That catalog of spy tech is a bunch of crap!
There is NO way that the state of the art in surveillance is reflected by that cheesy catalog...and no, it was cheap crap in 2008 when the catalog was supposedly produced.
That stuff would almost be believable if the catalog was dated in the late 80’s.
There’s just no way that the NSA sends a team to plant a circuit board in a PC.
The NSA runs it’s own state of the art chip FAB. Why would they buy retro stuff from contractors?
It’s now been possible for years to place a full rf transceiver inside an IC. They are even for sale to the general public now as cool new Internet-of-Things parts.
They would have ready made motherboards with modified ICs on them..ditto for HD controller boards, thumb drives..etc.
Stuffing a little extra board into a PC...it’s laughable.

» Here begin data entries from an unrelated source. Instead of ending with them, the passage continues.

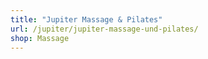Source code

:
 ```yaml
---
title: "Jupiter Massage & Pilates"
url: /jupiter/jupiter-massage-und-pilates/
shop: Massage
---
```

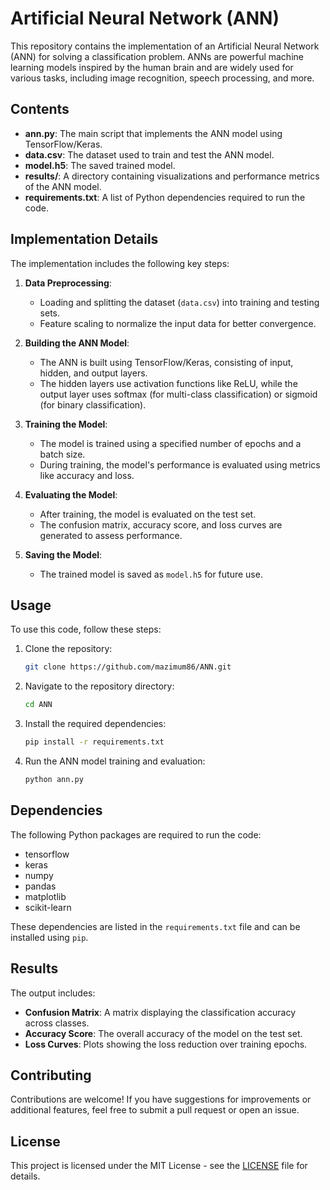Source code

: # Artificial Neural Network (ANN)

This repository contains the implementation of an Artificial Neural Network (ANN) for solving a classification problem. ANNs are powerful machine learning models inspired by the human brain and are widely used for various tasks, including image recognition, speech processing, and more.

## Contents

- **ann.py**: The main script that implements the ANN model using TensorFlow/Keras.
- **data.csv**: The dataset used to train and test the ANN model.
- **model.h5**: The saved trained model.
- **results/**: A directory containing visualizations and performance metrics of the ANN model.
- **requirements.txt**: A list of Python dependencies required to run the code.

## Implementation Details

The implementation includes the following key steps:

1. **Data Preprocessing**: 
    - Loading and splitting the dataset (`data.csv`) into training and testing sets.
    - Feature scaling to normalize the input data for better convergence.

2. **Building the ANN Model**:
    - The ANN is built using TensorFlow/Keras, consisting of input, hidden, and output layers.
    - The hidden layers use activation functions like ReLU, while the output layer uses softmax (for multi-class classification) or sigmoid (for binary classification).

3. **Training the Model**:
    - The model is trained using a specified number of epochs and a batch size.
    - During training, the model's performance is evaluated using metrics like accuracy and loss.

4. **Evaluating the Model**:
    - After training, the model is evaluated on the test set.
    - The confusion matrix, accuracy score, and loss curves are generated to assess performance.

5. **Saving the Model**:
    - The trained model is saved as `model.h5` for future use.

## Usage

To use this code, follow these steps:

1. Clone the repository:
    ```bash
    git clone https://github.com/mazimum86/ANN.git
    ```
2. Navigate to the repository directory:
    ```bash
    cd ANN
    ```
3. Install the required dependencies:
    ```bash
    pip install -r requirements.txt
    ```
4. Run the ANN model training and evaluation:
    ```bash
    python ann.py
    ```

## Dependencies

The following Python packages are required to run the code:

- tensorflow
- keras
- numpy
- pandas
- matplotlib
- scikit-learn

These dependencies are listed in the `requirements.txt` file and can be installed using `pip`.

## Results

The output includes:

- **Confusion Matrix**: A matrix displaying the classification accuracy across classes.
- **Accuracy Score**: The overall accuracy of the model on the test set.
- **Loss Curves**: Plots showing the loss reduction over training epochs.

## Contributing

Contributions are welcome! If you have suggestions for improvements or additional features, feel free to submit a pull request or open an issue.

## License

This project is licensed under the MIT License - see the [LICENSE](LICENSE) file for details.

I do believe that they grab computer gear in transit to a target and replace the boards inside....but they definitely don’t wedge in a small board that someone might notice.

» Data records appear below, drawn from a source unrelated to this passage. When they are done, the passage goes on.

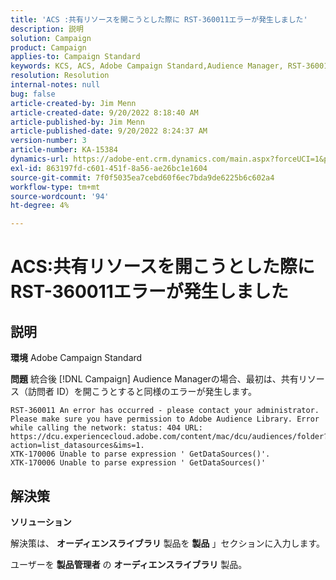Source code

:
 ```yaml
---
title: 'ACS :共有リソースを開こうとした際に RST-360011エラーが発生しました'
description: 説明
solution: Campaign
product: Campaign
applies-to: Campaign Standard
keywords: KCS, ACS, Adobe Campaign Standard,Audience Manager, RST-360011，エラー，共有リソースを開く
resolution: Resolution
internal-notes: null
bug: false
article-created-by: Jim Menn
article-created-date: 9/20/2022 8:18:40 AM
article-published-by: Jim Menn
article-published-date: 9/20/2022 8:24:37 AM
version-number: 3
article-number: KA-15384
dynamics-url: https://adobe-ent.crm.dynamics.com/main.aspx?forceUCI=1&pagetype=entityrecord&etn=knowledgearticle&id=b3a386d3-bc38-ed11-9db1-0022480866ad
exl-id: 863197fd-c601-451f-8a56-ae26bc1e1604
source-git-commit: 7f0f5035ea7cebd60f6ec7bda9de6225b6c602a4
workflow-type: tm+mt
source-wordcount: '94'
ht-degree: 4%

---
```


# ACS:共有リソースを開こうとした際に RST-360011エラーが発生しました

## 説明


<b>環境</b>
Adobe Campaign Standard

<b>問題</b>
統合後 [!DNL Campaign] Audience Managerの場合、最初は、共有リソース（訪問者 ID）を開こうとすると同様のエラーが発生します。


```
RST-360011 An error has occurred - please contact your administrator.
Please make sure you have permission to Adobe Audience Library. Error while calling the network: status: 404 URL: https://dcu.experiencecloud.adobe.com/content/mac/dcu/audiences/folder?action=list_datasources&ims=1.
XTK-170006 Unable to parse expression ' GetDataSources()'.
XTK-170006 Unable to parse expression ' GetDataSources()'
```





## 解決策


<b>ソリューション</b>

解決策は、 <b>オーディエンスライブラリ</b> 製品を <b>製品</b> 」セクションに入力します。

ユーザーを <b>製品管理者</b> の <b>オーディエンスライブラリ</b> 製品。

The stuff described in that catalog is junk a bright 18yr old geek would put together at their workbench. If they actually are using crap like that then a lot of Engineers and technicians at NRO and NSA need to be fired.
The very idea that a group of spooks would hang out near a target with a briefcase radio unit is laughable. Why did NRO put up several large satellite systems in geosynchronous orbit? It cost a pretty penny to put up those sats with their monstrous dish antennas.
Now if I was told the FBI was still using such crummy gear, that I would believe. They still use GPS trackers on targeted cars that use huge battery packs..lol A guy found one on his car and put up photos on Hack-A-Day.
The only thing that makes sense to me is that catalog is a plant to fool the rubes.
Yet again, the NYT publishes information beneficial to our enemies.
A Cloudy PING.
Ping!
I remember this discussion going as far back as the 1970’s at least where computers can “broadcast” data through its bus via the RFI (Radio Frequency Interference) they put out. I think back in the 1950’s, someone did something similar where they were able to program the computer to “play music” on a nearby transistor radio by manipulating the RFI it puts out. They did something similar in the 1970’s I think either using an old TRS-80 or an Altair 8800.
I remember this discussion going as far back as the 1970’s at least where computers can “broadcast” data through its bus via the RFI (Radio Frequency Interference) they put out. I think back in the 1950’s, someone did something similar where they were able to program the computer to “play music” on a nearby transistor radio by manipulating the RFI it puts out. They did something similar in the 1970’s I think either using an old TRS-80 or an Altair 8800.
For a whole lot less money they could just look under the keyboard where everybody saves a copy of their password.
That is not true.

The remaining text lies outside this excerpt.